> **Exercise details**
Note every line in the entries that contains the string "deliberate", and copy it.

> **Extracted entries**

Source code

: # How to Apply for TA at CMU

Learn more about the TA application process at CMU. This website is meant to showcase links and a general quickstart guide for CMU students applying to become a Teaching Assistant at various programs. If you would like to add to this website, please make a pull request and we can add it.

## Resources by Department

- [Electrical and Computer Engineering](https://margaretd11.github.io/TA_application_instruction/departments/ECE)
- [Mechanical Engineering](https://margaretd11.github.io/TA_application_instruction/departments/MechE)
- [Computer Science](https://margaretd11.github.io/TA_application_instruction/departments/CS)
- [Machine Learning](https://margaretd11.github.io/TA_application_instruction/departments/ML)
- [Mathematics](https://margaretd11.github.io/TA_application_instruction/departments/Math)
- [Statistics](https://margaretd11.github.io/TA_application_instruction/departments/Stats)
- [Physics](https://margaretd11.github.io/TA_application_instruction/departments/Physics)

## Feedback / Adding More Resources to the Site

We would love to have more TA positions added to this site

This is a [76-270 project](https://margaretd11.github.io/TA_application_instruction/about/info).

---

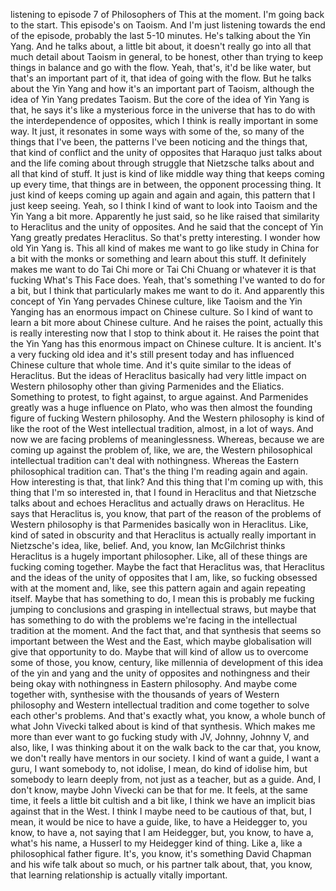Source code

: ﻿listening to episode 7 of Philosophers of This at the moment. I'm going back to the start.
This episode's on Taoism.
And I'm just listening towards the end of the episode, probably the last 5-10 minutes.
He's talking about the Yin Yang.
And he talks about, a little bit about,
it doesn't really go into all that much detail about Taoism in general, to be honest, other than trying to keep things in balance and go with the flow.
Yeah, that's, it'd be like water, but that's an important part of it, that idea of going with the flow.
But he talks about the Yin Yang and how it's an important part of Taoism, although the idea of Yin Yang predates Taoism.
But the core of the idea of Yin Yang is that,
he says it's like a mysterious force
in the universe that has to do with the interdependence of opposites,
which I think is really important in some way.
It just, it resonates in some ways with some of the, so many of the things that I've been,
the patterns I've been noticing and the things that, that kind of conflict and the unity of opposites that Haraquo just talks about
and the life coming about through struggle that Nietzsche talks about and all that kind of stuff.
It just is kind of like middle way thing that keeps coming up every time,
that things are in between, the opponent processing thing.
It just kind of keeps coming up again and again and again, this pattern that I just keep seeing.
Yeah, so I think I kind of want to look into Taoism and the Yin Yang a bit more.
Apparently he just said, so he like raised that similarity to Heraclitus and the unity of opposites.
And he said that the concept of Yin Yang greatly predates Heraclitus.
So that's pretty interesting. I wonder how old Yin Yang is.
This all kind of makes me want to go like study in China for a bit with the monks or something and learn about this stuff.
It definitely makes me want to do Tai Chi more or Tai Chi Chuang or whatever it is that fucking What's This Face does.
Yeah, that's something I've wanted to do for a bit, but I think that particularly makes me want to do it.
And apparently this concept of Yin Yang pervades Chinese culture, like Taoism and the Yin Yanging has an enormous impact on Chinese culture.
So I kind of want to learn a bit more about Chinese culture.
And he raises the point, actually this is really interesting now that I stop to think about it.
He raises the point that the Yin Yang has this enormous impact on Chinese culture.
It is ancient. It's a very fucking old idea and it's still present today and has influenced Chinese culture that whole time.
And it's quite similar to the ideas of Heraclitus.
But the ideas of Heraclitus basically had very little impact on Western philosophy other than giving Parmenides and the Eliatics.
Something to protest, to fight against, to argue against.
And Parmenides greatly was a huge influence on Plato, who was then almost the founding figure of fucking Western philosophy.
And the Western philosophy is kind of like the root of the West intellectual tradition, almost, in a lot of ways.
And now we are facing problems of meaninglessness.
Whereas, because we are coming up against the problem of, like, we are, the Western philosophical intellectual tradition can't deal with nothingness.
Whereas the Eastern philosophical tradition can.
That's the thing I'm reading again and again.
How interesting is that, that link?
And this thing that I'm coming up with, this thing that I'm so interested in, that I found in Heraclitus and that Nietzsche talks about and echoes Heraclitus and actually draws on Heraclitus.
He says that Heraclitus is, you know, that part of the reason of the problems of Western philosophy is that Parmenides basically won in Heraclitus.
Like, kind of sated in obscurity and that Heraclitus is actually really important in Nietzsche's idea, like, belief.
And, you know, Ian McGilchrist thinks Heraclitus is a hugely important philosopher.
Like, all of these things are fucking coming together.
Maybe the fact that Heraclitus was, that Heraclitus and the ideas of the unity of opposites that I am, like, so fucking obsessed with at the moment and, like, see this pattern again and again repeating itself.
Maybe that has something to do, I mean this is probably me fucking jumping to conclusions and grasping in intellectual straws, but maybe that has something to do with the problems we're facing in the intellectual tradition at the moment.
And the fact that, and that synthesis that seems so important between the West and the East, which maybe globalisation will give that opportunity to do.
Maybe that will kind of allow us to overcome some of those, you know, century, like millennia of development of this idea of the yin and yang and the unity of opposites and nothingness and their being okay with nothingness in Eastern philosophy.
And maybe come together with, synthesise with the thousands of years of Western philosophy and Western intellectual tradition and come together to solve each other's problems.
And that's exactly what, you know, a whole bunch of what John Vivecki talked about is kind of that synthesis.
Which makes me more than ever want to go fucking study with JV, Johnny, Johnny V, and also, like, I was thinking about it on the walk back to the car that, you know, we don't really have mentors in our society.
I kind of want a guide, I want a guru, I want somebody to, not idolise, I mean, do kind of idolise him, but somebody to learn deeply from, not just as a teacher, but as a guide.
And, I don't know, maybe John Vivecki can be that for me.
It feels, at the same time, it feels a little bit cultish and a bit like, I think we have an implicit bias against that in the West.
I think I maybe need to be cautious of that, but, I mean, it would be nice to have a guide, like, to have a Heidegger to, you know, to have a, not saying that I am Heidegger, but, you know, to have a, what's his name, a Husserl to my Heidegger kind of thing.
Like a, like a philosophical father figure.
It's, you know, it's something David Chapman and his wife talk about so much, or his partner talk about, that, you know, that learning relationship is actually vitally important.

==

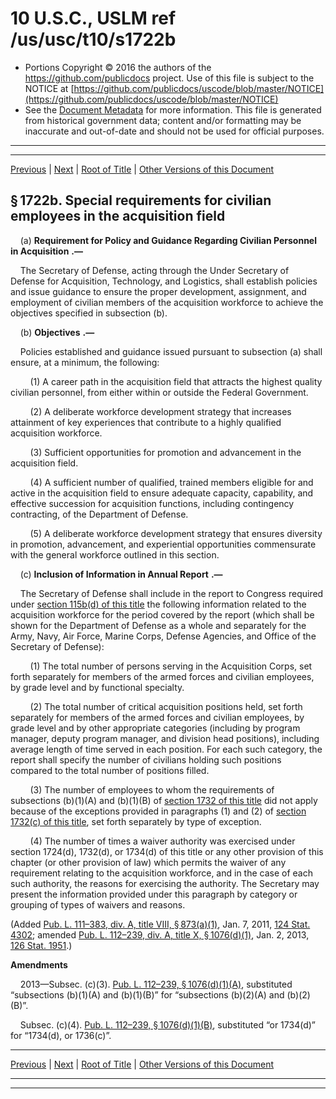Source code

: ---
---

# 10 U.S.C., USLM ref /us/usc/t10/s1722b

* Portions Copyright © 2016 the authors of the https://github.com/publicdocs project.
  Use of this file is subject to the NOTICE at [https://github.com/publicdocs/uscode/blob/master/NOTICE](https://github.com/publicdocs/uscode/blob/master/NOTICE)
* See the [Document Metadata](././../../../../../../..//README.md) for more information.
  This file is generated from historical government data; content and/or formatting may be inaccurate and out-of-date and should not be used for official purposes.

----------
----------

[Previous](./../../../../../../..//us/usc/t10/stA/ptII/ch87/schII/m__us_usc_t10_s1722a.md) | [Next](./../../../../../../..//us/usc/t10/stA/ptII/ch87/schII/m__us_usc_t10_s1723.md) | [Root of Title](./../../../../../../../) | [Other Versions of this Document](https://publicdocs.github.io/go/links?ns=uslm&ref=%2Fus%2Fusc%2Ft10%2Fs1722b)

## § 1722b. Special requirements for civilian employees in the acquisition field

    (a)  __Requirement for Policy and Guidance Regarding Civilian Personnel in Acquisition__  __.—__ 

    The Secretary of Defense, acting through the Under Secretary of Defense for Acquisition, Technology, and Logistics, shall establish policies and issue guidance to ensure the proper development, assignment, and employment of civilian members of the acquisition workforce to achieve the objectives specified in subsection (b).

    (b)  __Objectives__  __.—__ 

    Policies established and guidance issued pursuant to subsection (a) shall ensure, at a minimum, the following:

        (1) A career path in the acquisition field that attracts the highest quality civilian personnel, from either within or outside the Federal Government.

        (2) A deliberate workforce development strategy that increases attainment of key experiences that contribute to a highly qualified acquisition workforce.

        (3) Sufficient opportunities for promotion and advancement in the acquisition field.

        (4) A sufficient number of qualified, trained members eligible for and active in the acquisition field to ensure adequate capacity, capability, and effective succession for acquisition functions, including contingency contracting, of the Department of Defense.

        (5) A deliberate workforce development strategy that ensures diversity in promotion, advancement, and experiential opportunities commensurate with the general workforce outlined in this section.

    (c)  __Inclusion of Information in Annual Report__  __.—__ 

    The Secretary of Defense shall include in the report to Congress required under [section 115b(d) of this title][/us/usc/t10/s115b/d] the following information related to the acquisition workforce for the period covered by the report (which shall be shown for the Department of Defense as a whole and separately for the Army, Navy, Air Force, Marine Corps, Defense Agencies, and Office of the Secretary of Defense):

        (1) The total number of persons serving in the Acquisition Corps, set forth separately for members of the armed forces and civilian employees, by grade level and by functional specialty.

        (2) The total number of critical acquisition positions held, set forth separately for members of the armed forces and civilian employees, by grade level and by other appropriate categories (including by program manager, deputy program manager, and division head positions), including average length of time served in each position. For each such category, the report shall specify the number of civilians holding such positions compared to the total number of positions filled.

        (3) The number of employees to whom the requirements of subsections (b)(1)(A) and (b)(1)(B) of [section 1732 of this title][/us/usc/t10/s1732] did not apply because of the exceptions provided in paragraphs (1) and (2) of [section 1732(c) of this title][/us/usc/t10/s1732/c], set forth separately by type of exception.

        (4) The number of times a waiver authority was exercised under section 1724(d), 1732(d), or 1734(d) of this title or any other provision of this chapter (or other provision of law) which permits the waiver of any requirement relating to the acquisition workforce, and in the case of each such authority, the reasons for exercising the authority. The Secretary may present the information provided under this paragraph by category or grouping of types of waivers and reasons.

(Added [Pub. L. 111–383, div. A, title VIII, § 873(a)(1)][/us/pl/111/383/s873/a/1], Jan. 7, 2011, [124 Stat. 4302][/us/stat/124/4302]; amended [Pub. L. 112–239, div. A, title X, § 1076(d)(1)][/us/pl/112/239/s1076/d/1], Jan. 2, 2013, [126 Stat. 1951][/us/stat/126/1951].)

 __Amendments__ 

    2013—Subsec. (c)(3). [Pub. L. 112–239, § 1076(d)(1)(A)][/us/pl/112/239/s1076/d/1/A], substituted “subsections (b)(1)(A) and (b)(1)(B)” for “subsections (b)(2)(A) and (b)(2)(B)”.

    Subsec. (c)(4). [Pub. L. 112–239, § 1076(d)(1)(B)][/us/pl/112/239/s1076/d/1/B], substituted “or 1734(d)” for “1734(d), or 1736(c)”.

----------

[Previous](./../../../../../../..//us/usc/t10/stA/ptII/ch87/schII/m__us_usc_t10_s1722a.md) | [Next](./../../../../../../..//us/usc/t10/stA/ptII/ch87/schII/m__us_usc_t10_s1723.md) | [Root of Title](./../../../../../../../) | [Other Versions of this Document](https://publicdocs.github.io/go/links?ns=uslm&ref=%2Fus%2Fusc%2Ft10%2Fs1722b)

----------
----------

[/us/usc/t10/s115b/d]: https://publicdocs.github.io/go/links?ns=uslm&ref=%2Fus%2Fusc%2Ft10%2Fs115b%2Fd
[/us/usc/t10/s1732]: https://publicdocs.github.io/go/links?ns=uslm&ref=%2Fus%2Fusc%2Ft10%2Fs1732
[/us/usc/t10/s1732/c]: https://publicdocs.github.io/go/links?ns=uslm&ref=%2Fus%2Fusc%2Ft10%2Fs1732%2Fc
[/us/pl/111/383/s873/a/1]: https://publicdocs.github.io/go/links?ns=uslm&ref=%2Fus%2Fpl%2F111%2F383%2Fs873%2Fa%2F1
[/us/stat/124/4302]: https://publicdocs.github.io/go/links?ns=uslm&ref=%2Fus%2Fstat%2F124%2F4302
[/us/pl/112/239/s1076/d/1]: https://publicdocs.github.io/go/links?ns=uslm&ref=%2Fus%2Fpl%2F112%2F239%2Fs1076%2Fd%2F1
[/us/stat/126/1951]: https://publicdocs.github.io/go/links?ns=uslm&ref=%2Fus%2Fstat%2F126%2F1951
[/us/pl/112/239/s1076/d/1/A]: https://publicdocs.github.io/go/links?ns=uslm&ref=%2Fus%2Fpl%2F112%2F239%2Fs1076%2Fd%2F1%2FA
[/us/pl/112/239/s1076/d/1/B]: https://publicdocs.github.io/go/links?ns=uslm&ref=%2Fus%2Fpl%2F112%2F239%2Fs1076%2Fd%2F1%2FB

> **Written response**
        (2) A deliberate workforce development strategy that increases attainment of key experiences that contribute to a highly qualified acquisition workforce.
        (5) A deliberate workforce development strategy that ensures diversity in promotion, advancement, and experiential opportunities commensurate with the general workforce outlined in this section.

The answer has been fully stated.